L'article 226/2, figurant dans le Livre 5, Titre relatif à la preuve, Chapitre des Principes généraux, codifie la règle d'exclusion des preuves de moralité dans les procès pénaux. Il interdit le raisonnement fondé sur la propension : le tribunal ne peut déduire la culpabilité du prévenu de ses autres infractions ou de sa mauvaise réputation. Les trois exceptions reprennent les catégories de common law que sont la res gestae (éléments de preuve comportementaux), le modus operandi (signature) et la réfutation des preuves de bonne moralité présentées par la défense. Le dernier paragraphe autorise l'utilisation de ces éléments lors du prononcé de la peine, où la propension et les antécédents sont légitimement pertinents. Il s'applique conjointement à l'article 227 relatif à l'appréciation des preuves.

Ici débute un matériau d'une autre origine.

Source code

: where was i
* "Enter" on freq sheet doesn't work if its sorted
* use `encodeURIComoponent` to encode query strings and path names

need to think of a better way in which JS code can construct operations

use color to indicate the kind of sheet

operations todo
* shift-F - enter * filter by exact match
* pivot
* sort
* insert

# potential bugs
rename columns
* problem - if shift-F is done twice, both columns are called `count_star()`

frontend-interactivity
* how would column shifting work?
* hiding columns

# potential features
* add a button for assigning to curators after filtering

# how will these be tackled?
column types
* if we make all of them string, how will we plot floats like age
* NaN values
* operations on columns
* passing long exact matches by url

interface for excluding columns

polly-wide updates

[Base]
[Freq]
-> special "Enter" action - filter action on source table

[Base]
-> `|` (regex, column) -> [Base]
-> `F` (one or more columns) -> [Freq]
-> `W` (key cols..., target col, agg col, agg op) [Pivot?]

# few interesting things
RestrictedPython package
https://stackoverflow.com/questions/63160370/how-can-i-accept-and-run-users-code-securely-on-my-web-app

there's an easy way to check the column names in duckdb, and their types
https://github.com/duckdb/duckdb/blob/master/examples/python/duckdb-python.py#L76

Pourquoi cela est important en pratique

Pour un accusé, cette section constitue un bouclier : elle permet à la défense de s’opposer aux tentatives du ministère public d’utiliser des preuves d’antécédents judiciaires ou d’une mauvaise réputation pour influencer le procès actuel. Les exceptions sont interprétées strictement, et les éléments de preuve démontrant seulement que l’accusé est du genre à commettre des infractions sont irrecevables quant à la culpabilité, même s’ils peuvent être réutilisés lors du prononcé de la peine. Si vous êtes accusé et que vous vous inquiétez de l’utilisation qui pourrait être faite de votre casier judiciaire, Comprendre le déroulement d'un procès pénal thaïlandais vous aide, vous et votre avocat, à préparer vos objections à l'avance.

Décisions de la Cour suprême interprétant cette section

  1. Arrêt de la Cour suprême n° 3885/2563 (2020)

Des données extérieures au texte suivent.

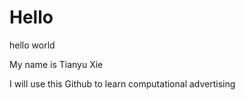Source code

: # Hello
hello world

My name is Tianyu Xie

I will use this Github to learn computational advertising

    Les jugements antérieurs et les chefs d’accusation en cours pour lesquels un accusé a demandé que les peines soient exécutées consécutivement peuvent servir de preuve d’une méthode ou d’un schéma spécifique d’infraction en vertu de l’article 226/2 paragraphe un (2).

    Dans une conspiration de blanchiment d'argent liée à un vaste réseau de trafic de drogue, le tribunal a admis des preuves des autres affaires des accusés comme montrant le schéma spécifique de leur conduite et a jugé qu'elles pouvaient être utilisées pour étayer la preuve de l'infraction reprochée en vertu de l'article 226/2, paragraphe un (2).

  2. Arrêt de la Cour suprême n° 2789/2558 (2015)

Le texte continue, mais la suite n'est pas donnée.